— Records to process —
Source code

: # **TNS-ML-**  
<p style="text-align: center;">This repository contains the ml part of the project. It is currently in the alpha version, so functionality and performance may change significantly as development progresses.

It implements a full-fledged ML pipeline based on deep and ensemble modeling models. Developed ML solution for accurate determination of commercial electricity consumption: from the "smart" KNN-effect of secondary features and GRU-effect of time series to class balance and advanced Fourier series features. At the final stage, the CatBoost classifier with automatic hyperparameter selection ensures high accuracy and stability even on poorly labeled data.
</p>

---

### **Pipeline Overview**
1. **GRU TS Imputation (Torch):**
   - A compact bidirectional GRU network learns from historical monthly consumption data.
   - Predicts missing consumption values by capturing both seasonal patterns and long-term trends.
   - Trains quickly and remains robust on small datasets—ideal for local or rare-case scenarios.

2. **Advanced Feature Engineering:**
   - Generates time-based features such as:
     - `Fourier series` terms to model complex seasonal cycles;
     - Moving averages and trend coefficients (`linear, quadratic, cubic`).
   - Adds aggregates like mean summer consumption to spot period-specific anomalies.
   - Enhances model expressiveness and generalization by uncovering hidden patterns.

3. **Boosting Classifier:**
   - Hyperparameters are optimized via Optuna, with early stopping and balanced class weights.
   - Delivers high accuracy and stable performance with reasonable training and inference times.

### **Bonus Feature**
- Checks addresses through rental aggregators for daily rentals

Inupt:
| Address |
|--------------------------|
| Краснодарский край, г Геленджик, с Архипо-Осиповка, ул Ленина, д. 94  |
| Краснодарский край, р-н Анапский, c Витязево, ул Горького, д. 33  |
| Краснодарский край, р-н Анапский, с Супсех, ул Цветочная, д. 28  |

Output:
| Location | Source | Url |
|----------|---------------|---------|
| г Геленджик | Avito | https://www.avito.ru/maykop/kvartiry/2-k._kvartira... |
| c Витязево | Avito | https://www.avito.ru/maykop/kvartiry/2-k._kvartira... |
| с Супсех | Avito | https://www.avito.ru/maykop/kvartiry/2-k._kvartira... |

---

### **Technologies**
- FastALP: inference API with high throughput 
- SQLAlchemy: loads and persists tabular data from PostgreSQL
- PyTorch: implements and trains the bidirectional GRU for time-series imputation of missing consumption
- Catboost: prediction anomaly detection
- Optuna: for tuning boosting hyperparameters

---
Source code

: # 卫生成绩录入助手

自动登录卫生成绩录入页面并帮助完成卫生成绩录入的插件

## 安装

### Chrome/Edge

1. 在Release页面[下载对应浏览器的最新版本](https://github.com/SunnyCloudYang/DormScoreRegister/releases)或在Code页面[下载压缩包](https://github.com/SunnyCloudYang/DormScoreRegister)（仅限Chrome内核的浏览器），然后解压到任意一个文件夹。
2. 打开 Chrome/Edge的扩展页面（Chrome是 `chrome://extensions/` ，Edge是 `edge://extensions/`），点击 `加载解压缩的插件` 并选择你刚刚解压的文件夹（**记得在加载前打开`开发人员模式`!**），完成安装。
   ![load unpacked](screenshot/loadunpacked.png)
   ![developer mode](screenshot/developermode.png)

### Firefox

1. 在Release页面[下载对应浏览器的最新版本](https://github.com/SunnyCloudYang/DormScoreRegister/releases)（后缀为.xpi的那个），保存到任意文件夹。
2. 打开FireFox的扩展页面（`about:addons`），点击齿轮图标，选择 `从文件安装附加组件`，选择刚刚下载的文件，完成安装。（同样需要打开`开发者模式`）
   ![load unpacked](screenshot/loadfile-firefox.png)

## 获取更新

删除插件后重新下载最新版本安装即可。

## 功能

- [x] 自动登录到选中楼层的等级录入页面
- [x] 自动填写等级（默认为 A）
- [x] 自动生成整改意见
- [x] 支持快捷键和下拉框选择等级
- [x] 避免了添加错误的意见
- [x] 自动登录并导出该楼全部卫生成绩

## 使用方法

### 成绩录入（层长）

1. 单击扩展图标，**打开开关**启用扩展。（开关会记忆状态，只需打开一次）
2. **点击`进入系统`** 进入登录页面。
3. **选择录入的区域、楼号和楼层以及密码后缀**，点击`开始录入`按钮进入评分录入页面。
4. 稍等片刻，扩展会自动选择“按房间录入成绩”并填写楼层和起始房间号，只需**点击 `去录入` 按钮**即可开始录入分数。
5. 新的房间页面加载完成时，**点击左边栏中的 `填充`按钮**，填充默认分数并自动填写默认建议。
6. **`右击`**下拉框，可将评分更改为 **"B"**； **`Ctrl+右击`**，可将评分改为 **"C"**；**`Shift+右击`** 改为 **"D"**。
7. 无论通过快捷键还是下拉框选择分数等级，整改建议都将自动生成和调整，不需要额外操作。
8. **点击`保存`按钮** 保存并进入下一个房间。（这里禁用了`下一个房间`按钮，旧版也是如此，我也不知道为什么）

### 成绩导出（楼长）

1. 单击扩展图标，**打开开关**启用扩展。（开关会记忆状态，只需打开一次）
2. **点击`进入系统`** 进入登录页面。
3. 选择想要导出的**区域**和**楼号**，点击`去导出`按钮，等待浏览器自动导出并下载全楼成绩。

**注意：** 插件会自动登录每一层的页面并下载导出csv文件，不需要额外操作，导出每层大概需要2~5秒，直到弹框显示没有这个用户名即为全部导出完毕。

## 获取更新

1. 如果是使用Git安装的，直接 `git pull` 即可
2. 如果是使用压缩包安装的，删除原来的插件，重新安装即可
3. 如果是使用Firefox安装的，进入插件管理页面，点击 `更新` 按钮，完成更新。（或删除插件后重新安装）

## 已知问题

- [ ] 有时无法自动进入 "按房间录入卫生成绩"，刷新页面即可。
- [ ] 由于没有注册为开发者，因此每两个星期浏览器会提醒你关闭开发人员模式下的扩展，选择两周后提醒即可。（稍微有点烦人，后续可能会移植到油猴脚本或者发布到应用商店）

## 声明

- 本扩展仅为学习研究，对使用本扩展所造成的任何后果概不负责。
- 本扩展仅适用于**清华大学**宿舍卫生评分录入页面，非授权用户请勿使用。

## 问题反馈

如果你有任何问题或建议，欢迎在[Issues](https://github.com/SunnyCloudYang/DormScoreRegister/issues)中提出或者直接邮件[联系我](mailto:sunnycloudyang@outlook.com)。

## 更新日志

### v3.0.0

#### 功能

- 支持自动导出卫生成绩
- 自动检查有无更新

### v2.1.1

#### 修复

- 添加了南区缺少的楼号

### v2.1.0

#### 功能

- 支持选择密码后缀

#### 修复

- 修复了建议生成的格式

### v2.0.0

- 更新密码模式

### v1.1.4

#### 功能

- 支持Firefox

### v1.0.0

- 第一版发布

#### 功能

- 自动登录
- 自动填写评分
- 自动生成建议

— Try it —
Print out the whole listing exactly as it appears.

— Written reply —
Source code

: # **TNS-ML-**  
<p style="text-align: center;">This repository contains the ml part of the project. It is currently in the alpha version, so functionality and performance may change significantly as development progresses.

It implements a full-fledged ML pipeline based on deep and ensemble modeling models. Developed ML solution for accurate determination of commercial electricity consumption: from the "smart" KNN-effect of secondary features and GRU-effect of time series to class balance and advanced Fourier series features. At the final stage, the CatBoost classifier with automatic hyperparameter selection ensures high accuracy and stability even on poorly labeled data.
</p>

---

### **Pipeline Overview**
1. **GRU TS Imputation (Torch):**
   - A compact bidirectional GRU network learns from historical monthly consumption data.
   - Predicts missing consumption values by capturing both seasonal patterns and long-term trends.
   - Trains quickly and remains robust on small datasets—ideal for local or rare-case scenarios.

2. **Advanced Feature Engineering:**
   - Generates time-based features such as:
     - `Fourier series` terms to model complex seasonal cycles;
     - Moving averages and trend coefficients (`linear, quadratic, cubic`).
   - Adds aggregates like mean summer consumption to spot period-specific anomalies.
   - Enhances model expressiveness and generalization by uncovering hidden patterns.

3. **Boosting Classifier:**
   - Hyperparameters are optimized via Optuna, with early stopping and balanced class weights.
   - Delivers high accuracy and stable performance with reasonable training and inference times.

### **Bonus Feature**
- Checks addresses through rental aggregators for daily rentals

Inupt:
| Address |
|--------------------------|
| Краснодарский край, г Геленджик, с Архипо-Осиповка, ул Ленина, д. 94  |
| Краснодарский край, р-н Анапский, c Витязево, ул Горького, д. 33  |
| Краснодарский край, р-н Анапский, с Супсех, ул Цветочная, д. 28  |

Output:
| Location | Source | Url |
|----------|---------------|---------|
| г Геленджик | Avito | https://www.avito.ru/maykop/kvartiry/2-k._kvartira... |
| c Витязево | Avito | https://www.avito.ru/maykop/kvartiry/2-k._kvartira... |
| с Супсех | Avito | https://www.avito.ru/maykop/kvartiry/2-k._kvartira... |

---

### **Technologies**
- FastALP: inference API with high throughput 
- SQLAlchemy: loads and persists tabular data from PostgreSQL
- PyTorch: implements and trains the bidirectional GRU for time-series imputation of missing consumption
- Catboost: prediction anomaly detection
- Optuna: for tuning boosting hyperparameters

---
Source code

: # 卫生成绩录入助手

自动登录卫生成绩录入页面并帮助完成卫生成绩录入的插件

## 安装

### Chrome/Edge

1. 在Release页面[下载对应浏览器的最新版本](https://github.com/SunnyCloudYang/DormScoreRegister/releases)或在Code页面[下载压缩包](https://github.com/SunnyCloudYang/DormScoreRegister)（仅限Chrome内核的浏览器），然后解压到任意一个文件夹。
2. 打开 Chrome/Edge的扩展页面（Chrome是 `chrome://extensions/` ，Edge是 `edge://extensions/`），点击 `加载解压缩的插件` 并选择你刚刚解压的文件夹（**记得在加载前打开`开发人员模式`!**），完成安装。
   ![load unpacked](screenshot/loadunpacked.png)
   ![developer mode](screenshot/developermode.png)

### Firefox

1. 在Release页面[下载对应浏览器的最新版本](https://github.com/SunnyCloudYang/DormScoreRegister/releases)（后缀为.xpi的那个），保存到任意文件夹。
2. 打开FireFox的扩展页面（`about:addons`），点击齿轮图标，选择 `从文件安装附加组件`，选择刚刚下载的文件，完成安装。（同样需要打开`开发者模式`）
   ![load unpacked](screenshot/loadfile-firefox.png)

## 获取更新

删除插件后重新下载最新版本安装即可。

## 功能

- [x] 自动登录到选中楼层的等级录入页面
- [x] 自动填写等级（默认为 A）
- [x] 自动生成整改意见
- [x] 支持快捷键和下拉框选择等级
- [x] 避免了添加错误的意见
- [x] 自动登录并导出该楼全部卫生成绩

## 使用方法

### 成绩录入（层长）

1. 单击扩展图标，**打开开关**启用扩展。（开关会记忆状态，只需打开一次）
2. **点击`进入系统`** 进入登录页面。
3. **选择录入的区域、楼号和楼层以及密码后缀**，点击`开始录入`按钮进入评分录入页面。
4. 稍等片刻，扩展会自动选择“按房间录入成绩”并填写楼层和起始房间号，只需**点击 `去录入` 按钮**即可开始录入分数。
5. 新的房间页面加载完成时，**点击左边栏中的 `填充`按钮**，填充默认分数并自动填写默认建议。
6. **`右击`**下拉框，可将评分更改为 **"B"**； **`Ctrl+右击`**，可将评分改为 **"C"**；**`Shift+右击`** 改为 **"D"**。
7. 无论通过快捷键还是下拉框选择分数等级，整改建议都将自动生成和调整，不需要额外操作。
8. **点击`保存`按钮** 保存并进入下一个房间。（这里禁用了`下一个房间`按钮，旧版也是如此，我也不知道为什么）

### 成绩导出（楼长）

1. 单击扩展图标，**打开开关**启用扩展。（开关会记忆状态，只需打开一次）
2. **点击`进入系统`** 进入登录页面。
3. 选择想要导出的**区域**和**楼号**，点击`去导出`按钮，等待浏览器自动导出并下载全楼成绩。

**注意：** 插件会自动登录每一层的页面并下载导出csv文件，不需要额外操作，导出每层大概需要2~5秒，直到弹框显示没有这个用户名即为全部导出完毕。

## 获取更新

1. 如果是使用Git安装的，直接 `git pull` 即可
2. 如果是使用压缩包安装的，删除原来的插件，重新安装即可
3. 如果是使用Firefox安装的，进入插件管理页面，点击 `更新` 按钮，完成更新。（或删除插件后重新安装）

## 已知问题

- [ ] 有时无法自动进入 "按房间录入卫生成绩"，刷新页面即可。
- [ ] 由于没有注册为开发者，因此每两个星期浏览器会提醒你关闭开发人员模式下的扩展，选择两周后提醒即可。（稍微有点烦人，后续可能会移植到油猴脚本或者发布到应用商店）

## 声明

- 本扩展仅为学习研究，对使用本扩展所造成的任何后果概不负责。
- 本扩展仅适用于**清华大学**宿舍卫生评分录入页面，非授权用户请勿使用。

## 问题反馈

如果你有任何问题或建议，欢迎在[Issues](https://github.com/SunnyCloudYang/DormScoreRegister/issues)中提出或者直接邮件[联系我](mailto:sunnycloudyang@outlook.com)。

## 更新日志

### v3.0.0

#### 功能

- 支持自动导出卫生成绩
- 自动检查有无更新

### v2.1.1

#### 修复

- 添加了南区缺少的楼号

### v2.1.0

#### 功能

- 支持选择密码后缀

#### 修复

- 修复了建议生成的格式

### v2.0.0

- 更新密码模式

### v1.1.4

#### 功能

- 支持Firefox

### v1.0.0

- 第一版发布

#### 功能

- 自动登录
- 自动填写评分
- 自动生成建议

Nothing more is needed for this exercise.